Uno de los pilares del derecho es la predictibilidad, cualquier ciudadano debe saber qué consecuencias tienen sus acciones. De este modo, si alguien hace algo que en el momento de su ejecución no es delito, debe tener la seguridad de que si la ley cambia y convierte aquella acción en delito, no será castigado de ningún modo. Este principio protege al buen ciudadano que se desenvuelve con normalidad, haciendo todo aquello que no le está prohibido. En latín, nulla poena sine praevia lege.

En el caso que nos ocupa se trata de valorar si un sistema de redención de penas menos favorable puede aplicarse retroactivamente. Un sujeto comete varios delitos por los que se le condena, sin embargo los beneficios penitenciarios se aplican sobre la pena más grave, sin tener en cuenta el resto. Más tarde el legislador cambia el sistema para que las bonificaciones tomen en consideración el conjunto de las penas. La cuestión es si esta modificación puede aplicarse a alguien condenado por varios delitos antes de la reforma.

La respuesta dada es que el principio de irretroactividad alcanza a este supuesto, e impide aplicar el nuevo sistema que tendría como efecto alargar el tiempo efectivo de prisión. En este caso, el principio de irretroactividad parece proteger a quien cometió varios delitos con la previsión de que, a efectos del cumplimiento de la condena, solo se tomaría en consideración la pena más grave, a la que se aplicarían las redenciones, al margen de las otras penas que le hayan sido impuestas.

En mi opinión, la necesaria protección que tiene que dispensar el principio de irretroactividad debe limitarse a los hechos que son delito. Si se aplica a las ventajas en el cumplimiento de las penas podríamos estar protegiendo al ‘delincuente avisado’.
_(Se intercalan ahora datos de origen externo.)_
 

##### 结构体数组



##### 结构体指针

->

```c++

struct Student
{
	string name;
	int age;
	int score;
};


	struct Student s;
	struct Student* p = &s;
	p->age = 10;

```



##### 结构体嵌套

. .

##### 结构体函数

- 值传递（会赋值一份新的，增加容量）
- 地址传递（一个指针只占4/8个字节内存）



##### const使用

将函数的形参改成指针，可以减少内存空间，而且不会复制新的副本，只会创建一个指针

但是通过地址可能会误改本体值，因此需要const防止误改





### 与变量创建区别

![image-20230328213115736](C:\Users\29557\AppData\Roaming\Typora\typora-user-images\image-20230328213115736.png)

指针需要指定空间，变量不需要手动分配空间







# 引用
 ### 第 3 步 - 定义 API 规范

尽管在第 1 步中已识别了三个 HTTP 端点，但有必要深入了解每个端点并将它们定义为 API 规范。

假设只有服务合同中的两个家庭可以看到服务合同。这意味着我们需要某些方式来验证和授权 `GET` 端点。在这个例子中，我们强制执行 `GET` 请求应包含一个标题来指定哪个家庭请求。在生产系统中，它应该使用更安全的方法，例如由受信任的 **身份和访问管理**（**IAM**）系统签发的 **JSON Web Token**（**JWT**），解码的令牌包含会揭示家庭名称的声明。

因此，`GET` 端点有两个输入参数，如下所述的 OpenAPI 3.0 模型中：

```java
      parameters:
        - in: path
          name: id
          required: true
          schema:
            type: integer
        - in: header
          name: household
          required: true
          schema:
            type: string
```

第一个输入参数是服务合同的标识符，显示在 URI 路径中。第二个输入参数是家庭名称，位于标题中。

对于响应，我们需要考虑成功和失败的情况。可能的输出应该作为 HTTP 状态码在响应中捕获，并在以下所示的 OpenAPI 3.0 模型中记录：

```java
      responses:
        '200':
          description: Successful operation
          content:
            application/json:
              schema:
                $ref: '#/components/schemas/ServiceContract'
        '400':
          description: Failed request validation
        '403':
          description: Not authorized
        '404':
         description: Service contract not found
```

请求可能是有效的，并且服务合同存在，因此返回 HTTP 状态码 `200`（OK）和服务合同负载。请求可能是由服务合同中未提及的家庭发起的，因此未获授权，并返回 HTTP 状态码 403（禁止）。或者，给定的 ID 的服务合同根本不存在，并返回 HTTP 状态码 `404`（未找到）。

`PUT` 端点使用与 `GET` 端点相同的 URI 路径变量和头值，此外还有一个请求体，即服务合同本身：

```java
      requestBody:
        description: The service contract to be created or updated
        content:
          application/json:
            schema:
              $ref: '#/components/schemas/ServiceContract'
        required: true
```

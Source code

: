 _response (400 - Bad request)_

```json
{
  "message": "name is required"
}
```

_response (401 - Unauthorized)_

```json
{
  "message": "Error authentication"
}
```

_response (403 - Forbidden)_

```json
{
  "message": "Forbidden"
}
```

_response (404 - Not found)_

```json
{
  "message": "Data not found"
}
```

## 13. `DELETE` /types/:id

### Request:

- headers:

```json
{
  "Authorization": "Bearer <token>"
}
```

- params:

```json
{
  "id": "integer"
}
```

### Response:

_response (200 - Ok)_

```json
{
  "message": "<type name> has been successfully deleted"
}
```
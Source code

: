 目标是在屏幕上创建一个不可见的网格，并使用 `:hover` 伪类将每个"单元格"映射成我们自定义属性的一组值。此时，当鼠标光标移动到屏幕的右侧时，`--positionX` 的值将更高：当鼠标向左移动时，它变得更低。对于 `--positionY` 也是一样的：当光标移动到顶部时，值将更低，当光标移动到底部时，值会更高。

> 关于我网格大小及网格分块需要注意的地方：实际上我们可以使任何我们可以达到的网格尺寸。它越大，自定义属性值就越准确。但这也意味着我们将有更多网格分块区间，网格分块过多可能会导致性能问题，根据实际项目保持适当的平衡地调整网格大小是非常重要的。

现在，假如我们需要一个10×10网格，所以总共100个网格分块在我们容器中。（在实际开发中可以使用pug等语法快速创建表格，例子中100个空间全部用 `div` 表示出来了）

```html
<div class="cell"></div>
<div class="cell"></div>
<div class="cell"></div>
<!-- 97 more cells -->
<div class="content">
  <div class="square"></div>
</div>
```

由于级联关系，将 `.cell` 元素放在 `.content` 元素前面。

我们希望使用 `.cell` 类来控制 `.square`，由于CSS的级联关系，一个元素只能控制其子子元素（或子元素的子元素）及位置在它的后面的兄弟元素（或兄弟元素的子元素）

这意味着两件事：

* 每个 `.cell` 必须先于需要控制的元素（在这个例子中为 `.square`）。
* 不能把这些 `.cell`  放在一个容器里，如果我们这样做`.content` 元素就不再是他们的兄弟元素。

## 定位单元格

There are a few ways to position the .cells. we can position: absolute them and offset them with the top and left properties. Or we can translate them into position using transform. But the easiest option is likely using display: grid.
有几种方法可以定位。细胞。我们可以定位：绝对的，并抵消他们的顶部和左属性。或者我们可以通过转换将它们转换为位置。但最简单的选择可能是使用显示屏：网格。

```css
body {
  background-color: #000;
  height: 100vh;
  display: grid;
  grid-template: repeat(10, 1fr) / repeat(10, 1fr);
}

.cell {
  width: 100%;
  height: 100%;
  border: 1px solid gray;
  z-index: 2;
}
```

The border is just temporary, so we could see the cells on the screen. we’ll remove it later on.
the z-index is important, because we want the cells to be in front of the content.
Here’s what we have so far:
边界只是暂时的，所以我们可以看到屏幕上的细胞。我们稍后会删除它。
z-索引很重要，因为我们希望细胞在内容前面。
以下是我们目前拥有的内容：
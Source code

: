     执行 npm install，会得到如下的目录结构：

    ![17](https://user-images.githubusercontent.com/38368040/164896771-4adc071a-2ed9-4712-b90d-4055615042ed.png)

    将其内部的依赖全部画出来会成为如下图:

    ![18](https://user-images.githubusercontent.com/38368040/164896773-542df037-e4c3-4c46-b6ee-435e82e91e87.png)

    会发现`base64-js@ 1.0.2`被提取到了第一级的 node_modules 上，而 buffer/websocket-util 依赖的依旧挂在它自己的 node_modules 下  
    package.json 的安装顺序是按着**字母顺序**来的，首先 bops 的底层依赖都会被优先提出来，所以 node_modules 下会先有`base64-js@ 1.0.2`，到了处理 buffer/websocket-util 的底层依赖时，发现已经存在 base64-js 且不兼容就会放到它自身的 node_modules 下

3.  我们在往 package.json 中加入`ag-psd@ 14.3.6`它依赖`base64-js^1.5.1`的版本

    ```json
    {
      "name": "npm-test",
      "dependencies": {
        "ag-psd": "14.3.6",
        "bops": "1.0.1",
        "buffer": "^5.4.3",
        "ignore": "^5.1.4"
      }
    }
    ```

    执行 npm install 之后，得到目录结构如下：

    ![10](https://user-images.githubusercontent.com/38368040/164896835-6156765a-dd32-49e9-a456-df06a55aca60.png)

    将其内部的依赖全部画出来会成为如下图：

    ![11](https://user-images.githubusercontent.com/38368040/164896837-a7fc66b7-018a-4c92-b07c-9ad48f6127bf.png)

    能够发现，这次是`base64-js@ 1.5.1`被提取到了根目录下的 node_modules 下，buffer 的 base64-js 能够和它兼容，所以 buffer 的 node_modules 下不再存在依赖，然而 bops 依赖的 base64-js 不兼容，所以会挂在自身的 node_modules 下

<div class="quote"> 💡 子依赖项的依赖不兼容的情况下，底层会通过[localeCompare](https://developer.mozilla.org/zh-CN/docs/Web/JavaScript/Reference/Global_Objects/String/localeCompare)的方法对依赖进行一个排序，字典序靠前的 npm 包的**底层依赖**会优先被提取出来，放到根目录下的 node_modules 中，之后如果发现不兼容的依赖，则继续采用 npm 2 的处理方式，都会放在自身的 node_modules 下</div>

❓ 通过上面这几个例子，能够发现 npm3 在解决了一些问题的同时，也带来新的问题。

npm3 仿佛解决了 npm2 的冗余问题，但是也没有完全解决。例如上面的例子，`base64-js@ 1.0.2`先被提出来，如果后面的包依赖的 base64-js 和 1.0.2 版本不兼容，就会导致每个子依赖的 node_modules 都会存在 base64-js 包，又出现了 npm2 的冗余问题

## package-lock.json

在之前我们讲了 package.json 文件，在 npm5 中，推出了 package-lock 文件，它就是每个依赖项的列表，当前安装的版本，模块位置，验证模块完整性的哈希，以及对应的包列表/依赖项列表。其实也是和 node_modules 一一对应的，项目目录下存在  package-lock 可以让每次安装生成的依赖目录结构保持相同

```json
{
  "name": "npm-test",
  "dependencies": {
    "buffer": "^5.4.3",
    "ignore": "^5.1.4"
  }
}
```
Esto no contradice ni es incompatible con que la finalidad de las penas sea la reeducación y la reinserción social, tal y como dice el artículo 25.2 de nuestra Constitución. Para alcanzar este objetivo, parece razonable pensar que la estancia en prisión de un reo condenado por una pluralidad de delitos debe ser más larga de la que quien solo ha cometido uno.